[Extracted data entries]
□ □ □ □ □ □ □
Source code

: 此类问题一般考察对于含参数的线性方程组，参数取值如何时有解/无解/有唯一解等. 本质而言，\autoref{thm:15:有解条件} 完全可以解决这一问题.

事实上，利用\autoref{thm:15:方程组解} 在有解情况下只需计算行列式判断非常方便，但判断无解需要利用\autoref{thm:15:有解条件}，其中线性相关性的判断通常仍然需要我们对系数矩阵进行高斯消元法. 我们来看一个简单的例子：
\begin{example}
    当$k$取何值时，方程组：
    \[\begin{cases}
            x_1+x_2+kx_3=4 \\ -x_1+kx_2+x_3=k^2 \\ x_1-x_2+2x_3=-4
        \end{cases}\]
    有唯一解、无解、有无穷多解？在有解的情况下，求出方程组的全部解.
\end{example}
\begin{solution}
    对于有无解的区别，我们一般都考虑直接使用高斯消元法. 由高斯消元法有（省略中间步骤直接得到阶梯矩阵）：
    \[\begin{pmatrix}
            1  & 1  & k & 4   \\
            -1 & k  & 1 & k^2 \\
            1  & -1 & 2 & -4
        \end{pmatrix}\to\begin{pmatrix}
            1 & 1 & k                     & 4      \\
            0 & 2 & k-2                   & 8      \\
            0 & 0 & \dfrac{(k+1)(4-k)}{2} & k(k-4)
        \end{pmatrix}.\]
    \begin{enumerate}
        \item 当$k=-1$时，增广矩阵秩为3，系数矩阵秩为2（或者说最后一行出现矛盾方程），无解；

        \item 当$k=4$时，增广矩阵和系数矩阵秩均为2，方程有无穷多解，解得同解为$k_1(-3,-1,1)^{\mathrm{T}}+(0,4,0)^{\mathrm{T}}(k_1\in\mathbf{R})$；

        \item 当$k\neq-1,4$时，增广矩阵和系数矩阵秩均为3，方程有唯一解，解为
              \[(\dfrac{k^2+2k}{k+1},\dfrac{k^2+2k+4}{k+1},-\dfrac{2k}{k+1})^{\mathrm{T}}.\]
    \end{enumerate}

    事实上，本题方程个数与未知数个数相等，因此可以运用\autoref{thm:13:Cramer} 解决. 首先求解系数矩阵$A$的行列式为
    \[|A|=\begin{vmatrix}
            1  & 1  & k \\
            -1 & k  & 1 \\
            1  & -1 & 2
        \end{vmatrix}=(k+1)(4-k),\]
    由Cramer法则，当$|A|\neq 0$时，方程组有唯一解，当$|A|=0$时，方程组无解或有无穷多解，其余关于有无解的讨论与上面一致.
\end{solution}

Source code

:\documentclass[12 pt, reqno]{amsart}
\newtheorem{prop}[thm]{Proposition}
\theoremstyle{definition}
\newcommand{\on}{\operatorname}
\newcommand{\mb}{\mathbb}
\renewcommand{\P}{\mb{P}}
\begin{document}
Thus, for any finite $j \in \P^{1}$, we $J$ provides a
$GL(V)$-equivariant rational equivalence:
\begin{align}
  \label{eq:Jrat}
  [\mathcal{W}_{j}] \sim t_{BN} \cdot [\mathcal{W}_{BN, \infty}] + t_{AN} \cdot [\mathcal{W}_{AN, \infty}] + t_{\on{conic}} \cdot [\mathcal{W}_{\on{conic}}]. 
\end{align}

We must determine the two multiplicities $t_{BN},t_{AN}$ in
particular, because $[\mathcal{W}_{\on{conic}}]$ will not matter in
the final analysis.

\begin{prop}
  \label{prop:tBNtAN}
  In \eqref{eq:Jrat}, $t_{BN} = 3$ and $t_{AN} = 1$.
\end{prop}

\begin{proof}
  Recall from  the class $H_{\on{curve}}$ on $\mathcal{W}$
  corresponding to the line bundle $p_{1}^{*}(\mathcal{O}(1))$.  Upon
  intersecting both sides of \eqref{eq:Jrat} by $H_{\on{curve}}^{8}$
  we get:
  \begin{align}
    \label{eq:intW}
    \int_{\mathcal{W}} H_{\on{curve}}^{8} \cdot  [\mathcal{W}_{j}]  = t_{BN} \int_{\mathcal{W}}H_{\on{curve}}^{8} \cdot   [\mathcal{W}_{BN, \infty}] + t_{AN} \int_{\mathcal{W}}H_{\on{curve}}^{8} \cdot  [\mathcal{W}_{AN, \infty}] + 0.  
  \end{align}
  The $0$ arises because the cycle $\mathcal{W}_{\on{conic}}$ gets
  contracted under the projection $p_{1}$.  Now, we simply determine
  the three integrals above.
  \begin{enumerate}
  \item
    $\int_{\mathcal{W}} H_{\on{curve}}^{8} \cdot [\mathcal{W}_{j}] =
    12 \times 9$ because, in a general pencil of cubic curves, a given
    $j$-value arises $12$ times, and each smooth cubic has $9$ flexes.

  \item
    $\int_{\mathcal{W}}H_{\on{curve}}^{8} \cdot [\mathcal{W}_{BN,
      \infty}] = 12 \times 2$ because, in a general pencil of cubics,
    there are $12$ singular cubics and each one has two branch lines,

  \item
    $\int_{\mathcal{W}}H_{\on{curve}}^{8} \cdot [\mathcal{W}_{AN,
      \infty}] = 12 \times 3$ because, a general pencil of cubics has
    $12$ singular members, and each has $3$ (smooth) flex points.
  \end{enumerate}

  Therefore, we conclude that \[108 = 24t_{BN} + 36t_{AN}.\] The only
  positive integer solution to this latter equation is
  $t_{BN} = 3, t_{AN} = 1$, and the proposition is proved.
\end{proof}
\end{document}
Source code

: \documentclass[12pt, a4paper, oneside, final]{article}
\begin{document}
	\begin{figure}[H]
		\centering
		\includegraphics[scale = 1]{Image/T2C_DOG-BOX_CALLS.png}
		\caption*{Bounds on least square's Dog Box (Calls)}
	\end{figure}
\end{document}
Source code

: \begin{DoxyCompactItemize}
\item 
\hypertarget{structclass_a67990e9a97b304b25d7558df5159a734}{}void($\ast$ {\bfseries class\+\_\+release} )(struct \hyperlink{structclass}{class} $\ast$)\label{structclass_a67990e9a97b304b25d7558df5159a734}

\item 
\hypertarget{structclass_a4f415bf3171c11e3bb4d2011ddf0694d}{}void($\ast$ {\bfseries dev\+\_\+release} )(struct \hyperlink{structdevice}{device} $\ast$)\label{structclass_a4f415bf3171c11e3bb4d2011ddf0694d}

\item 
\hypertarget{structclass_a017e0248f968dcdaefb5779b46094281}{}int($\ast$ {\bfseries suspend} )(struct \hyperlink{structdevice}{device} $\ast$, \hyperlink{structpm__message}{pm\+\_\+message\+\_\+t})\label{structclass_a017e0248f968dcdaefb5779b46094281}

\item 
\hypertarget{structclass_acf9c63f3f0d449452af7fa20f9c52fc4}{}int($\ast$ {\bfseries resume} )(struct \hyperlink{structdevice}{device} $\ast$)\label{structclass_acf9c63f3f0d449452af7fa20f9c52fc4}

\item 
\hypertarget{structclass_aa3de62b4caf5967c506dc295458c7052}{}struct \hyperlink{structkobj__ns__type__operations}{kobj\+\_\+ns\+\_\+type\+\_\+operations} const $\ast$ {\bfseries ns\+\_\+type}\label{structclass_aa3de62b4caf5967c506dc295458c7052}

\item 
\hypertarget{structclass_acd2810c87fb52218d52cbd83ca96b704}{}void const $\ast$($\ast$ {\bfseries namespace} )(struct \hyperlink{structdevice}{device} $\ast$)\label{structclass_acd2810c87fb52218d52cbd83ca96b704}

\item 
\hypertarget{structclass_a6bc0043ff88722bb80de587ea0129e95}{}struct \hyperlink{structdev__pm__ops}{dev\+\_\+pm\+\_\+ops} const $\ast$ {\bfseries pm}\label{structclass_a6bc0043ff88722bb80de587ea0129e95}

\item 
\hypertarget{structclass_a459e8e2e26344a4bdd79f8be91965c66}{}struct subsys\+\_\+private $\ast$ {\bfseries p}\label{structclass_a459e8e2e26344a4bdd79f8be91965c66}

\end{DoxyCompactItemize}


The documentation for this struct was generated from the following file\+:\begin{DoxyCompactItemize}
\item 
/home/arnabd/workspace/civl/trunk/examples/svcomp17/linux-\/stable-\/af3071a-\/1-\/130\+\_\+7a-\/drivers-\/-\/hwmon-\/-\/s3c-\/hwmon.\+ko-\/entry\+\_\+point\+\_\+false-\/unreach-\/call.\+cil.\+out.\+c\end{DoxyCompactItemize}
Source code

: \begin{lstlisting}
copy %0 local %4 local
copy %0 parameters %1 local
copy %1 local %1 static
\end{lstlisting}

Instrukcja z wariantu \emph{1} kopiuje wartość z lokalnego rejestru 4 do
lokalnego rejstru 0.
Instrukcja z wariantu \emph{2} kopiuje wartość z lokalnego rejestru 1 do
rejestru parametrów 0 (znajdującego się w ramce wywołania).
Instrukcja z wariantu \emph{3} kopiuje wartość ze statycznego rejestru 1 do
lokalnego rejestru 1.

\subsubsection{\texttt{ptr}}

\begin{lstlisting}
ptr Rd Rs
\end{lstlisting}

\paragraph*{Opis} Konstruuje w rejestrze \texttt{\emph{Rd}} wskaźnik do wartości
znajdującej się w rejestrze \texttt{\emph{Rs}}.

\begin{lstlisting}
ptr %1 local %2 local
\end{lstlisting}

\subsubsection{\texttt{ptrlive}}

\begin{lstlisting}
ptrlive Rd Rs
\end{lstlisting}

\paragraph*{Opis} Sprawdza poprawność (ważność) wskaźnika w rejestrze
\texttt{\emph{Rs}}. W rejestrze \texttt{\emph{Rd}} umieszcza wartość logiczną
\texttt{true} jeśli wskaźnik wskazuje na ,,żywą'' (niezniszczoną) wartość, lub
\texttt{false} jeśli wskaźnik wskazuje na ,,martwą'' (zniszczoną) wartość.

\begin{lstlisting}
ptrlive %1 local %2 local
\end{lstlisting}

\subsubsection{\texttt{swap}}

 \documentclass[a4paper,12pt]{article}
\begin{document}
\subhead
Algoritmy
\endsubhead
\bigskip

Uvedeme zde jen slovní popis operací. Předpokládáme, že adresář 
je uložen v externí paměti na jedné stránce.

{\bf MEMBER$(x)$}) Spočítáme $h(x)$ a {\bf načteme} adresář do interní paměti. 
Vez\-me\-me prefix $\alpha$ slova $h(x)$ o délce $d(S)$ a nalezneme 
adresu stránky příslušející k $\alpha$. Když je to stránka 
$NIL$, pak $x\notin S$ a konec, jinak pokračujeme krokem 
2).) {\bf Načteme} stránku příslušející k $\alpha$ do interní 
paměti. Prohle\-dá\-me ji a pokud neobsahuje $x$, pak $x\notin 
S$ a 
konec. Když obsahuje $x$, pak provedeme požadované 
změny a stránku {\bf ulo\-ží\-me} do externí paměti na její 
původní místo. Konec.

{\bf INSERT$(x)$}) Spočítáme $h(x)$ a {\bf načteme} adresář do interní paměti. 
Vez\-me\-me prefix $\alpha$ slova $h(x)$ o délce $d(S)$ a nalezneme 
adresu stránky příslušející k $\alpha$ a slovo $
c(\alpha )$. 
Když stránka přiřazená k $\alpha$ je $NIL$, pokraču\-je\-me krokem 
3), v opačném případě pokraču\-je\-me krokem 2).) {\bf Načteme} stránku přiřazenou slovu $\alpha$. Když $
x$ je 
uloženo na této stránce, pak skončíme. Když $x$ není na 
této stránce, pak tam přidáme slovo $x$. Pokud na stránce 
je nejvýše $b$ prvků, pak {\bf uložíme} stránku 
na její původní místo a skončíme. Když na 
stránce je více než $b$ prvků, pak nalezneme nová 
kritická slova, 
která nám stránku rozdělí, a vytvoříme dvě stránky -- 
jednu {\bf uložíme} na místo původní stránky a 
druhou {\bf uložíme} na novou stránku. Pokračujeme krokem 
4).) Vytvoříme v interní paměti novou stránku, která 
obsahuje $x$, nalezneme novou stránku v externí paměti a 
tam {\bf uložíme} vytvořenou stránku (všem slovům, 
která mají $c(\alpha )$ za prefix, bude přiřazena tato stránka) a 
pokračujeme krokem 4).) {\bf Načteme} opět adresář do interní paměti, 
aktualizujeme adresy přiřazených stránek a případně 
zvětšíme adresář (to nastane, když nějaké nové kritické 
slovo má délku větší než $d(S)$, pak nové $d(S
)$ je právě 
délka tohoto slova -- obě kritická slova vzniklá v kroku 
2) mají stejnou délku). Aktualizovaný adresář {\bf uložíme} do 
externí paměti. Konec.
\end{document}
□ □ □ □ □ □ □
Go through the records above, find every line with the word "DoxyCompactItemize", and list those lines.

**Problem solution**
: \begin{DoxyCompactItemize}
\end{DoxyCompactItemize}
The documentation for this struct was generated from the following file\+:\begin{DoxyCompactItemize}
/home/arnabd/workspace/civl/trunk/examples/svcomp17/linux-\/stable-\/af3071a-\/1-\/130\+\_\+7a-\/drivers-\/-\/hwmon-\/-\/s3c-\/hwmon.\+ko-\/entry\+\_\+point\+\_\+false-\/unreach-\/call.\+cil.\+out.\+c\end{DoxyCompactItemize}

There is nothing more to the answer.